• [About this task]: From the data below, copy exactly the lines that lie between the one holding "Consider a matrix" and the one holding "(\Omega_1^T A) $$", including both, and nothing more.

--- Data for this exercise ---

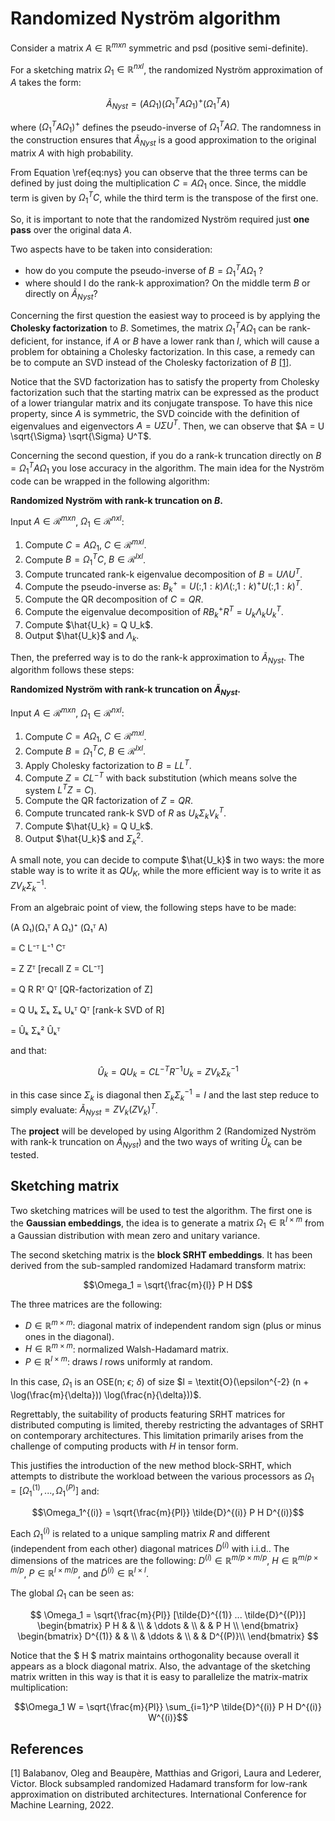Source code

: # Randomized Nyström algorithm

Consider a matrix $A \in \mathbb{R}^{mxn}$ symmetric and psd (positive semi-definite).

For a sketching matrix $\Omega_1 \in \mathbb{R}^{nxl}$, the randomized Nyström approximation of $A$ takes the form:

$$\tilde{A}_{Nyst} = (A \Omega_1)(\Omega_1^T A \Omega_1)^+ (\Omega_1^T A) $$

where $(\Omega_1^T A \Omega_1)^+$ defines the pseudo-inverse of $\Omega_1^T A \Omega$. The randomness in the construction ensures that $\tilde{A}_{Nyst}$ is a good approximation to the original matrix $A$ with high probability.

From Equation \ref{eq:nys} you can observe that the three terms can be defined by just doing the multiplication $C = A \Omega_1$ once. Since, the middle term is given by $\Omega_1^T C$, while the third term is the transpose of the first one.

So, it is important to note that the randomized Nyström required just **one pass** over the original data $A$.

Two aspects have to be taken into consideration:

- how do you compute the pseudo-inverse of $B = \Omega_1^T A \Omega_1$ ?
- where should I do the rank-k approximation? On the middle term $B$ or directly on $\tilde{A}_{Nyst}$?

Concerning the first question the easiest way to proceed is by applying the **Cholesky factorization** to $B$. Sometimes, the matrix $\Omega_1^T A \Omega_1$ can be rank-deficient, for instance, if $A$ or $B$ have a lower rank than $l$, which will cause a problem for obtaining a Cholesky factorization. In this case, a remedy can be to compute an SVD instead of the Cholesky factorization of $B$ [[1]](#1).

Notice that the SVD factorization has to satisfy the property from Cholesky factorization such that the starting matrix can be expressed as the product of a lower triangular matrix and its conjugate transpose. To have this nice property, since $A$ is symmetric, the SVD coincide with the definition of eigenvalues and eigenvectors $A = U \Sigma U^T$. Then, we can observe that $A = U \sqrt{\Sigma} \sqrt{\Sigma} U^T$.

Concerning the second question, if you do a rank-k truncation directly on $B = \Omega_1^T A \Omega_1$ you lose accuracy in the algorithm. The main idea for the Nyström code can be wrapped in the following algorithm:

**Randomized Nyström with rank-k truncation on $B$.**

Input $A \in \mathcal{R}^{mxn}$, $\Omega_1 \in \mathcal{R}^{nxl}$:

1. Compute $C = A \Omega_1$, $C \in \mathcal{R}^{mxl}$.
2. Compute $B = \Omega_1^T C$, $B \in \mathcal{R}^{lxl}$.
3. Compute truncated rank-k eigenvalue decomposition of $B = U \Lambda U^T$.
4. Compute the pseudo-inverse as: $B_k^+ = U(:, 1:k) \Lambda(:, 1:k)^{+} U(:,1:k)^T$.
5. Compute the QR decomposition of $C = QR$.
6. Compute the eigenvalue decomposition of $R B_k^+ R^T = U_k \Lambda_k U_k^T$.
7. Compute $\hat{U_k} = Q U_k$.
8. Output $\hat{U_k}$ and $\Lambda_k$.

Then, the preferred way is to do the rank-k approximation to $\tilde{A}_{Nyst}$. The algorithm follows these steps:

**Randomized Nyström with rank-k truncation on $\tilde{A}_{Nyst}$.**

Input $A \in \mathcal{R}^{mxn}$, $\Omega_1 \in \mathcal{R}^{nxl}$:

1. Compute $C = A \Omega_1$, $C \in \mathcal{R}^{mxl}$.
2. Compute $B = \Omega_1^T C$, $B \in \mathcal{R}^{lxl}$.
3. Apply Cholesky factorization to $B = LL^T$.
4. Compute $Z = CL^{-T}$ with back substitution (which means solve the system $L^T Z = C$).
5. Compute the QR factorization of $Z = QR$.
6. Compute truncated rank-k SVD of $R$ as $U_k \Sigma_k V_k^T$.
7. Compute $\hat{U_k} = Q U_k$.
8. Output $\hat{U_k}$ and $\Sigma_k^2$.

A small note, you can decide to compute $\hat{U_k}$ in two ways: the more stable way is to write it as $Q U_K$, while the more efficient way is to write it as $ZV_k \Sigma_k^{-1}$.

From an algebraic point of view, the following steps have to be made:

(A Ω₁)(Ω₁ᵀ A Ω₁)⁺ (Ω₁ᵀ A)

= C L⁻ᵀ L⁻¹ Cᵀ

= Z Zᵀ [recall Z = CL⁻ᵀ]

= Q R Rᵀ Qᵀ [QR-factorization of Z]

= Q Uₖ Σₖ Σₖ Uₖᵀ Qᵀ [rank-k SVD of R]

= Ûₖ Σₖ² Ûₖᵀ

and that:

$$\hat{U}_k = Q U_k = C L^{-T} R^{-1} U_k = Z V_k \Sigma_k^{-1}$$

in this case since $\Sigma_k$ is diagonal then $\Sigma_k \Sigma_k^{-1} = I$ and the last step reduce to simply evaluate: $\tilde{A}_{Nyst} = Z V_k (Z V_k)^T$.

The **project** will be developed by using Algorithm 2 (Randomized Nyström with rank-k truncation on $\tilde{A}_{Nyst}$) and the two ways of writing $\hat{U}_k$ can be tested.

## Sketching matrix

Two sketching matrices will be used to test the algorithm. The first one is the **Gaussian embeddings**, the idea is to generate a matrix $\Omega_1 \in \mathbb{R}^{l \times m}$ from a Gaussian distribution with mean zero and unitary variance.

The second sketching matrix is the **block SRHT embeddings**. It has been derived from the sub-sampled randomized Hadamard transform matrix:

$$\Omega_1 = \sqrt{\frac{m}{l}} P H D$$

The three matrices are the following:

- $D \in \mathbb{R}^{m \times m}$: diagonal matrix of independent random sign (plus or minus ones in the diagonal).
- $H \in \mathbb{R}^{m \times m}$: normalized Walsh-Hadamard matrix.
- $P \in \mathbb{R}^{l \times m}$: draws $l$ rows uniformly at random.

In this case, $\Omega_1$ is an OSE(n; $\epsilon$; $\delta$) of size $l = \textit{O}(\epsilon^{-2} (n + \log(\frac{m}{\delta})) \log(\frac{n}{\delta}))$.

Regrettably, the suitability of products featuring SRHT matrices for distributed computing is limited, thereby restricting the advantages of SRHT on contemporary architectures. This limitation primarily arises from the challenge of computing products with $H$ in tensor form.

This justifies the introduction of the new method block-SRHT, which attempts to distribute the workload between the various processors as $\Omega_1=[\Omega_1^{(1)},...,\Omega_1^{(P)}]$ and:

$$\Omega_1^{(i)} = \sqrt{\frac{m}{Pl}} \tilde{D}^{(i)} P H D^{(i)}$$

Each $\Omega_1^{(i)}$ is related to a unique sampling matrix $R$ and different (independent from each other) diagonal matrices $D^{(i)}$ with i.i.d.. The dimensions of the matrices are the following: $D^{(i)} \in \mathbb{R}^{m/p \times m/p}$, $H \in \mathbb{R}^{m/p \times m/p}$, $P \in \mathbb{R}^{l \times m/p}$, and $\tilde{D}^{(i)} \in \mathbb{R}^{l \times l}$.

The global $\Omega_1$ can be seen as:

$$
    \Omega_1 = \sqrt{\frac{m}{Pl}} [\tilde{D}^{(1)} ... \tilde{D}^{(P)}] 
    \begin{bmatrix}
    P H &  &  \\
        & \ddots & \\ 
        &   & P H \\
  \end{bmatrix} 
  \begin{bmatrix}
    D^{(1)} &  &  \\
        & \ddots & \\ 
        &   & D^{(P)}\\
  \end{bmatrix} 
$$

Notice that the $ H $ matrix maintains orthogonality because overall it appears as a block diagonal matrix. Also, the advantage of the sketching matrix written in this way is that it is easy to parallelize the matrix-matrix multiplication:

$$\Omega_1 W = \sqrt{\frac{m}{Pl}} \sum_{i=1}^P \tilde{D}^{(i)} P H D^{(i)} W^{(i)}$$

## References
<a id="1">[1]</a> 
Balabanov, Oleg and Beaupère, Matthias and Grigori, Laura and Lederer, Victor. 
Block subsampled randomized Hadamard transform for low-rank approximation on distributed architectures. 
International Conference for Machine Learning, 2022.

---

• [Response to the exercise]:
Consider a matrix $A \in \mathbb{R}^{mxn}$ symmetric and psd (positive semi-definite).

For a sketching matrix $\Omega_1 \in \mathbb{R}^{nxl}$, the randomized Nyström approximation of $A$ takes the form:

$$\tilde{A}_{Nyst} = (A \Omega_1)(\Omega_1^T A \Omega_1)^+ (\Omega_1^T A) $$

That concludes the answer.